(Task input)
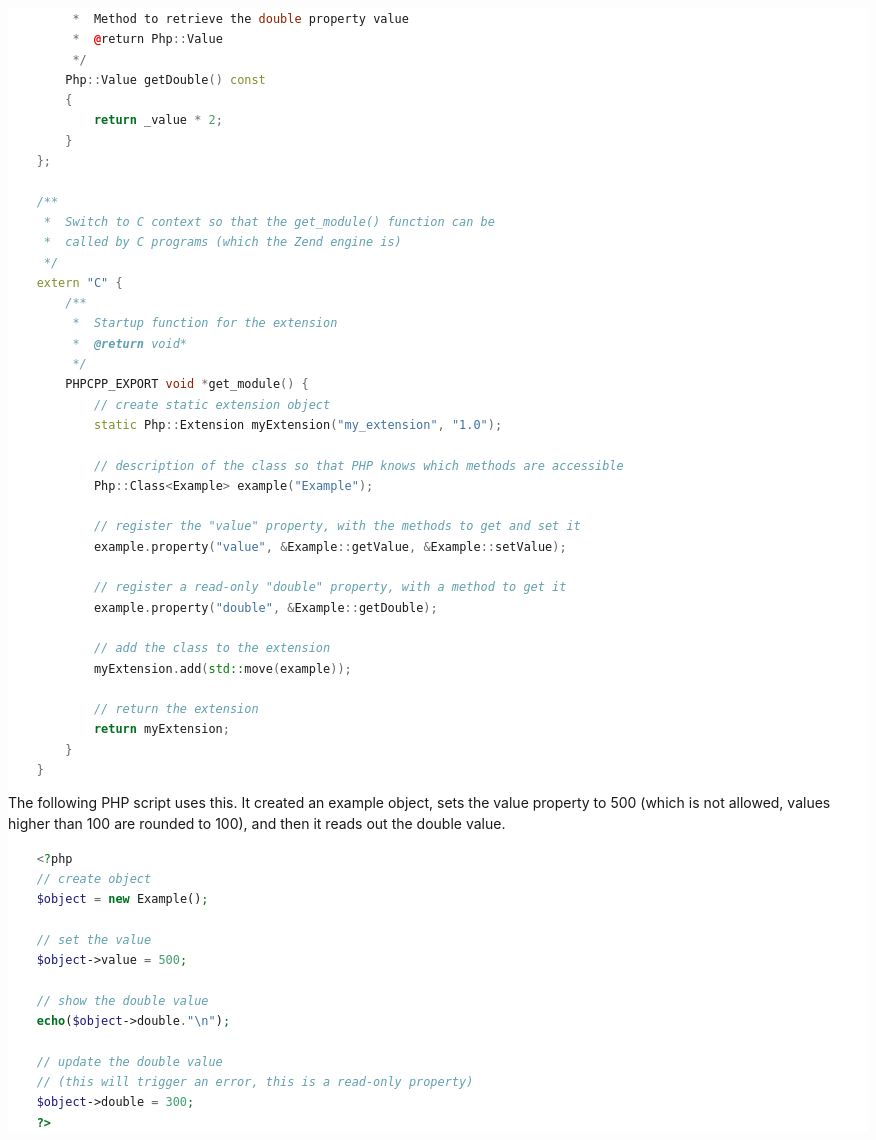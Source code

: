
 ```cpp
         *  Method to retrieve the double property value
         *  @return Php::Value
         */
        Php::Value getDouble() const
        {
            return _value * 2;
        }
    };

    /**
     *  Switch to C context so that the get_module() function can be
     *  called by C programs (which the Zend engine is)
     */
    extern "C" {
        /**
         *  Startup function for the extension
         *  @return void*
         */
        PHPCPP_EXPORT void *get_module() {
            // create static extension object
            static Php::Extension myExtension("my_extension", "1.0");

            // description of the class so that PHP knows which methods are accessible
            Php::Class<Example> example("Example");

            // register the "value" property, with the methods to get and set it
            example.property("value", &Example::getValue, &Example::setValue);

            // register a read-only "double" property, with a method to get it
            example.property("double", &Example::getDouble);

            // add the class to the extension
            myExtension.add(std::move(example));

            // return the extension
            return myExtension;
        }
    }
```

The following PHP script uses this. It created an example object, sets the value property to 500 (which is not allowed, values higher than 100 are rounded to 100), and then it reads out the double value.

```php
    <?php
    // create object
    $object = new Example();

    // set the value
    $object->value = 500;

    // show the double value
    echo($object->double."\n");

    // update the double value
    // (this will trigger an error, this is a read-only property)
    $object->double = 300;
    ?>
```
(End Task input)
Description of the task. Go through the records above and copy each line where "void" is found.

Output for this exercise.
         *  @return void*
        PHPCPP_EXPORT void *get_module() {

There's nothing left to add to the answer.